When it comes to access to information legislation it would appear the RCMP has a punctuality problem.

Parliament passed the Access to Information Act in 1983 to give reporters, academics and everyday citizens the right to obtain documents from federal agencies in a timely manner. Provinces and territories, including the Northwest Territories in 1994, followed suit with legislation providing access to their government documents.

The intent was to provide people a subway ride through the workings of their government; unfortunately the trains are often seriously delayed.

We at Yellowknifer have firsthand experience waiting for an information train that has yet to arrive.

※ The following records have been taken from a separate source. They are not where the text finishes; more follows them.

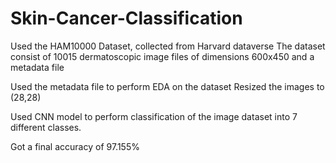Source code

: # Skin-Cancer-Classification


Used the HAM10000 Dataset, collected from Harvard dataverse
The dataset consist of 10015 dermatoscopic image files of dimensions 600x450 and a metadata file

Used the metadata file to perform EDA on the dataset
Resized the images to (28,28)

Used CNN model to perform classification of the image dataset into 7 different classes.

Got a final accuracy of 97.155%

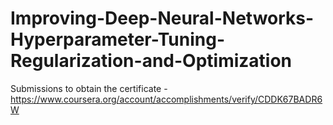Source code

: # Improving-Deep-Neural-Networks-Hyperparameter-Tuning-Regularization-and-Optimization
Submissions to obtain the certificate - https://www.coursera.org/account/accomplishments/verify/CDDK67BADR6W

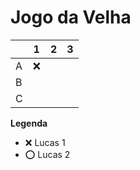 # Jogo da Velha

|   | 1 | 2 | 3 |
|---|---|---|---|
| A |❌ |   |   |
| B |   |   |   |
| C |   |   |   |

**Legenda**

- ❌ Lucas 1
- ⭕ Lucas 2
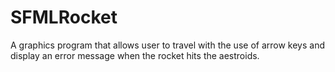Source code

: # SFMLRocket

A graphics program that allows user to travel with the use of arrow keys and display an error message when the rocket hits the aestroids.
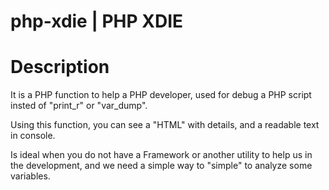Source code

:php-xdie | PHP XDIE
===================

# Description

It is a PHP function to help a PHP developer, used for debug a PHP script insted of "print_r" or "var_dump".

Using this function, you can see a "HTML" with details, and a readable text in console.

Is ideal when you do not have a Framework or another utility to help us in the development, and we need
a simple way to "simple" to analyze some variables.
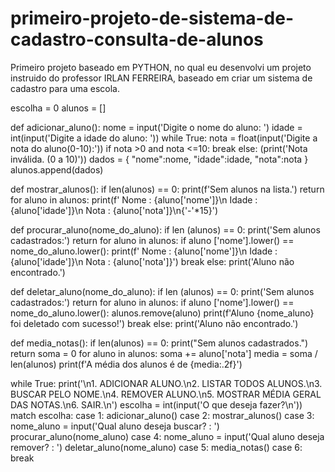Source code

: # primeiro-projeto-de-sistema-de-cadastro-consulta-de-alunos
Primeiro projeto baseado em PYTHON, no qual eu desenvolvi um projeto instruido do professor IRLAN FERREIRA, baseado em criar um sistema de cadastro para uma escola.


escolha = 0
alunos = []

def adicionar_aluno():
    nome = input('Digite o nome do aluno: ')
    idade = int(input('Digite a idade do aluno: '))
    while True:
        nota = float(input('Digite a nota do aluno(0-10):'))
        if nota >0 and nota <=10:
            break
        else:
            (print('Nota inválida. (0 a 10)'))
    dados = {
            "nome":nome,
            "idade":idade,
            "nota":nota
    }
    alunos.append(dados)
    
def mostrar_alunos():
    if len(alunos) == 0:
        print(f'Sem alunos na lista.')
        return
    for aluno in alunos:
        print(f' Nome : {aluno['nome']}\n Idade : {aluno['idade']}\n Nota : {aluno['nota']}\n{'-'*15}')

def procurar_aluno(nome_do_aluno):
    if len (alunos) == 0:
        print('Sem alunos cadastrados:')
        return
    for aluno in alunos:
        if aluno ['nome'].lower() == nome_do_aluno.lower():
            print(f' Nome : {aluno['nome']}\n Idade : {aluno['idade']}\n Nota : {aluno['nota']}')
            break
    else:
        print('Aluno não encontrado.')

def deletar_aluno(nome_do_aluno):
    if len (alunos) == 0:
        print('Sem alunos cadastrados:')
        return
    for aluno in alunos:
        if aluno ['nome'].lower() == nome_do_aluno.lower():
            alunos.remove(aluno)
            print(f'Aluno {nome_aluno} foi deletado com sucesso!')
            break
    else:
        print('Aluno não encontrado.')
    
def media_notas():
    if len(alunos) == 0:
        print("Sem alunos cadastrados.")
        return
    soma = 0
    for aluno in alunos:
        soma += aluno['nota']
    media = soma / len(alunos)
    print(f'A média dos alunos é de {media:.2f}')

while True:
    print('\n1. ADICIONAR ALUNO.\n2. LISTAR TODOS ALUNOS.\n3. BUSCAR PELO NOME.\n4. REMOVER ALUNO.\n5. MOSTRAR MÉDIA GERAL DAS NOTAS.\n6. SAIR.\n')
    escolha = int(input('O que deseja fazer?\n'))
    match escolha:
        case 1:
            adicionar_aluno()
        case 2:
            mostrar_alunos()
        case 3:
            nome_aluno = input('Qual aluno deseja buscar? : ')
            procurar_aluno(nome_aluno)
        case 4:
            nome_aluno = input('Qual aluno deseja remover? : ')
            deletar_aluno(nome_aluno)
        case 5:
            media_notas()
        case 6:
            break
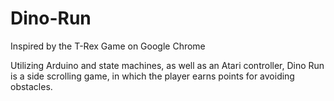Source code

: # Dino-Run
Inspired by the T-Rex Game on Google Chrome

Utilizing Arduino and state machines, as well as an Atari controller, Dino Run is a side scrolling game, in which the player earns points for avoiding obstacles.

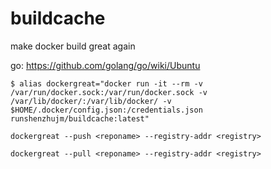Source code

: # buildcache
make docker build great again

go: https://github.com/golang/go/wiki/Ubuntu

`$ alias dockergreat="docker run -it --rm -v /var/run/docker.sock:/var/run/docker.sock -v /var/lib/docker/:/var/lib/docker/ -v $HOME/.docker/config.json:/credentials.json runshenzhujm/buildcache:latest"`

`dockergreat --push <reponame> --registry-addr <registry>`

`dockergreat --pull <reponame> --registry-addr <registry>`
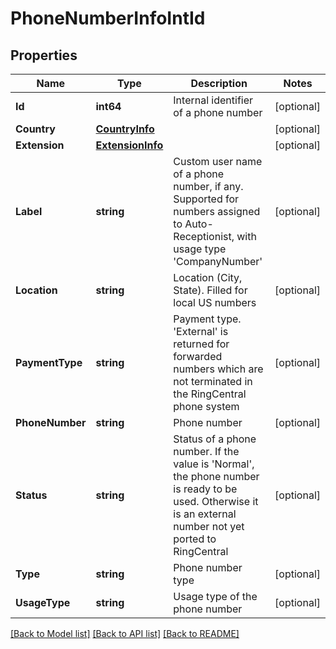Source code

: # PhoneNumberInfoIntId

## Properties
Name | Type | Description | Notes
------------ | ------------- | ------------- | -------------
**Id** | **int64** | Internal identifier of a phone number | [optional] 
**Country** | [**CountryInfo**](CountryInfo.md) |  | [optional] 
**Extension** | [**ExtensionInfo**](ExtensionInfo.md) |  | [optional] 
**Label** | **string** | Custom user name of a phone number, if any. Supported for numbers assigned to Auto-Receptionist, with usage type &#39;CompanyNumber&#39; | [optional] 
**Location** | **string** | Location (City, State). Filled for local US numbers | [optional] 
**PaymentType** | **string** | Payment type. &#39;External&#39; is returned for forwarded numbers which are not terminated in the RingCentral phone system | [optional] 
**PhoneNumber** | **string** | Phone number | [optional] 
**Status** | **string** | Status of a phone number. If the value is &#39;Normal&#39;, the phone number is ready to be used. Otherwise it is an external number not yet ported to RingCentral | [optional] 
**Type** | **string** | Phone number type | [optional] 
**UsageType** | **string** | Usage type of the phone number | [optional] 

[[Back to Model list]](../README.md#documentation-for-models) [[Back to API list]](../README.md#documentation-for-api-endpoints) [[Back to README]](../README.md)


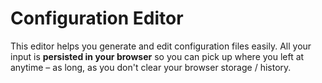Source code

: # Configuration Editor <Badge text="beta" type="warning"/>

This editor helps you generate and edit configuration files easily. All your input is **persisted
in your browser** so you can pick up where you left at anytime – as long, as you don't clear your
browser storage / history.

<version-1-configurator-Core />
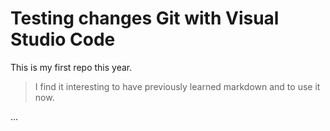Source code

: # Testing changes Git with Visual Studio Code

This is my first repo this year.
> I find it interesting to have previously learned markdown and to use it now.





...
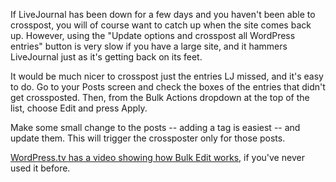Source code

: If LiveJournal has been down for a few days and you haven't been able to crosspost, you will of course want to catch up when the site comes back up. However, using the "Update options and crosspost all WordPress entries" button is very slow if you have a large site, and it hammers LiveJournal just as it's getting back on its feet.

It would be much nicer to crosspost just the entries LJ missed, and it's easy to do. Go to your Posts screen and check the boxes of the entries that didn't get crossposted. Then, from the Bulk Actions dropdown at the top of the list, choose Edit and press Apply.

Make some small change to the posts -- adding a tag is easiest -- and update them. This will trigger the crossposter only for those posts.

[WordPress.tv has a video showing how Bulk Edit works](http://wordpress.tv/2009/01/14/using-quick-edit-and-bulk-edit-to-manage-your-posts-in-half-the-time/), if you've never used it before.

On Feb. 27, a response was finally put in the mail from the RCMP's access to information and privacy branch to an ATIPP request made in August 2016.

The response stated that the RCMP was experiencing “a large volume of requests resulting in lengthy delays in processing.”

For a small newspaper like ours, a two-and-a-half year delay is essentially a denial. The reporter who made the initial request is long gone. The information he requested is stale and likely no longer relevant or newsworthy.

Hoping to write a story on the territory's RCMP management issues in the territory, a former Yellowknifer reporter named Shane Magee asked for the information more than 30 months ago. He filed the access to information request in an attempt to obtain management review reports.

These reports are compiled in each of the territory’s 21 RCMP detachments and contain a wealth of information on everything from investigations to employee morale.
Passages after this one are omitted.